By Dennis Bidwell
Myth #1: If a property owner is offering a piece of real estate as a gift, there must be something wrong with it. Most of the time this is simply not true. These days property owners are exploring giving away perfectly fine pieces of real estate because: 1) they have grown weary of continuing to own and manage a property — often a second or third residential property — they no longer use; 2) they are wary of marketing the property themselves; 3) they like the idea of making a wonderful gift while retaining their cash; 4) they can use the substantial charitable contribution deductions triggered by such a gift, and they like avoiding or reducing the capital gains taxes that might have been payable in the case of a sale.
Non-profits that have ramped up their real estate gift activity have grown very good at quickly deflecting the problematic gift offerings, and spending their time instead on the promising real estate gift possibilities. Also, charities that actively pursue real estate gifts – through marketing and by initiating conversations with prospects – tend to see a much higher quality of property offered up than those who don’t market and see only the occasional, often problematic, property that is sometimes being shopped around.

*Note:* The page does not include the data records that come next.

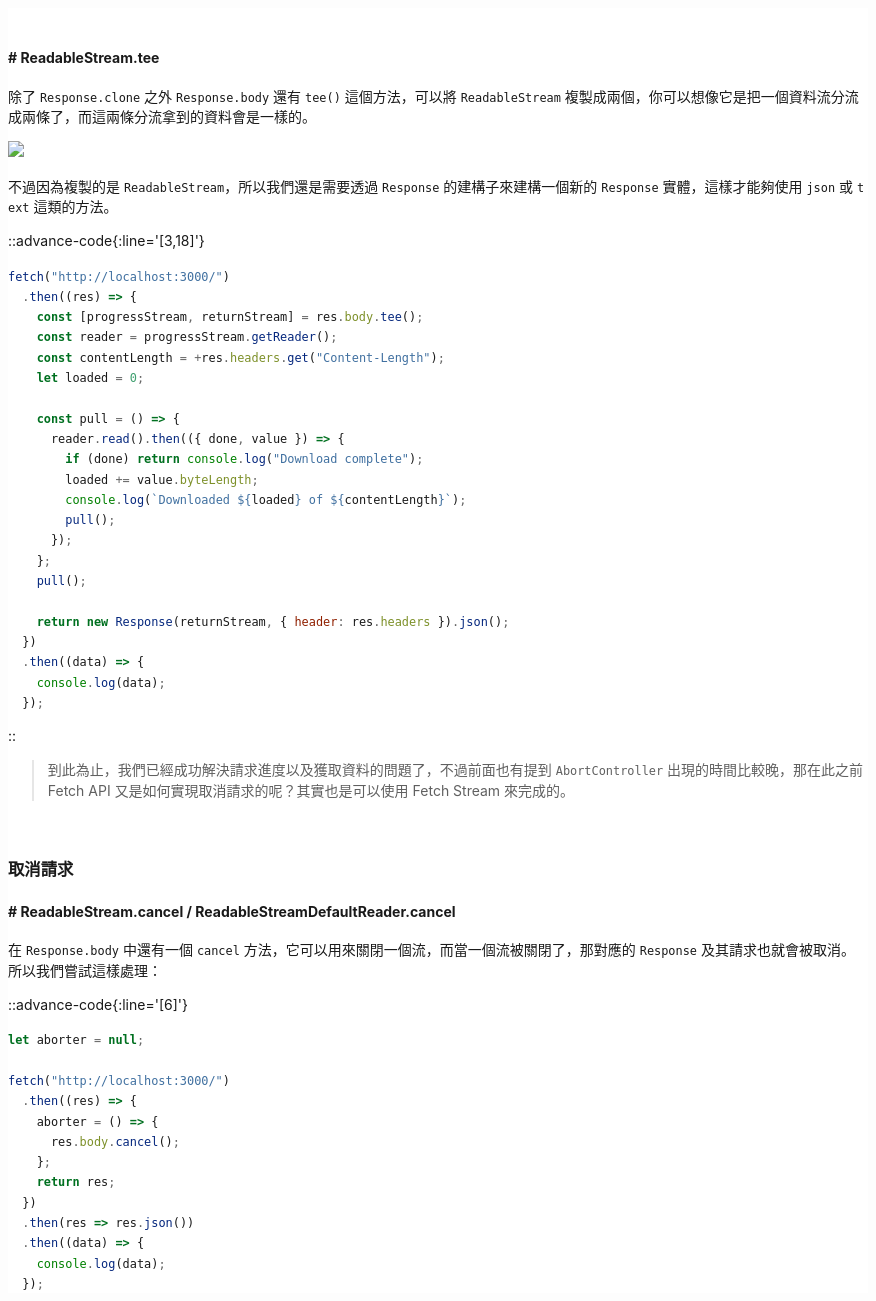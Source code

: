 <br/>

#### # ReadableStream.tee

除了 `Response.clone` 之外 `Response.body` 還有 `tee()` 這個方法，可以將 `ReadableStream` 複製成兩個，你可以想像它是把一個資料流分流成兩條了，而這兩條分流拿到的資料會是一樣的。

<img src="/img/content/fetch-stream/tee.webp" style="max-width: 800px;" />

不過因為複製的是 `ReadableStream`，所以我們還是需要透過 `Response` 的建構子來建構一個新的 `Response` 實體，這樣才能夠使用 `json` 或 `text` 這類的方法。

::advance-code{:line='[3,18]'}
```javascript
fetch("http://localhost:3000/")
  .then((res) => {
    const [progressStream, returnStream] = res.body.tee();
    const reader = progressStream.getReader();
    const contentLength = +res.headers.get("Content-Length");
    let loaded = 0;

    const pull = () => {
      reader.read().then(({ done, value }) => {
        if (done) return console.log("Download complete");
        loaded += value.byteLength;
        console.log(`Downloaded ${loaded} of ${contentLength}`);
        pull();
      });
    };
    pull();

    return new Response(returnStream, { header: res.headers }).json();
  })
  .then((data) => {
    console.log(data);
  });
```
::

> 到此為止，我們已經成功解決請求進度以及獲取資料的問題了，不過前面也有提到 `AbortController` 出現的時間比較晚，那在此之前 Fetch API 又是如何實現取消請求的呢？其實也是可以使用 Fetch Stream 來完成的。

<br/>

### 取消請求

#### # ReadableStream.cancel / ReadableStreamDefaultReader.cancel

在 `Response.body` 中還有一個 `cancel` 方法，它可以用來關閉一個流，而當一個流被關閉了，那對應的 `Response` 及其請求也就會被取消。所以我們嘗試這樣處理：

::advance-code{:line='[6]'}
```javascript
let aborter = null;

fetch("http://localhost:3000/")
  .then((res) => {
    aborter = () => {
      res.body.cancel();
    };
    return res;
  })
  .then(res => res.json())
  .then((data) => { 
    console.log(data);
  });

```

Myth #2: The staff time and upfront expenses of evaluating and structuring a possible real estate gift just isn’t worth it. In the 2009 IRS report on non-cash charitable gifts the average real estate donation for donors 65 and older (the vast majority of real estate donors) was reported as $585,000. Yes, real estate gifts can be time-consuming and require some investment in due diligence investigations. And yes, not every gift explored makes it across the finish line. But, I would argue, the magnitude of real estate gifts more than justifies an investment in ramping up a carefully thought-out real estate gift effort.
Myth #3: Most gifts of real estate are deferred in some way, meaning we won’t have cash to use for many years. In fact, surveys show that more real estate gifts these days are given outright than through life income arrangements or subject to retained life estates. Outright gifts are often liquidated and fully useable by the charity in a matter of months.
Myth #4: Most property offered as a gift has a mortgage on it. This is not true. The vast majority of property offered as a gift of some sort is offered by donors over 65 years of age. And we know (from the Statistical Abstract of the U.S.) that 83% of the real estate owned by folks 65 and older is debt-free. In situations where a property is encumbered with a mortgage, there are often work-arounds making it possible to complete the gift nonetheless.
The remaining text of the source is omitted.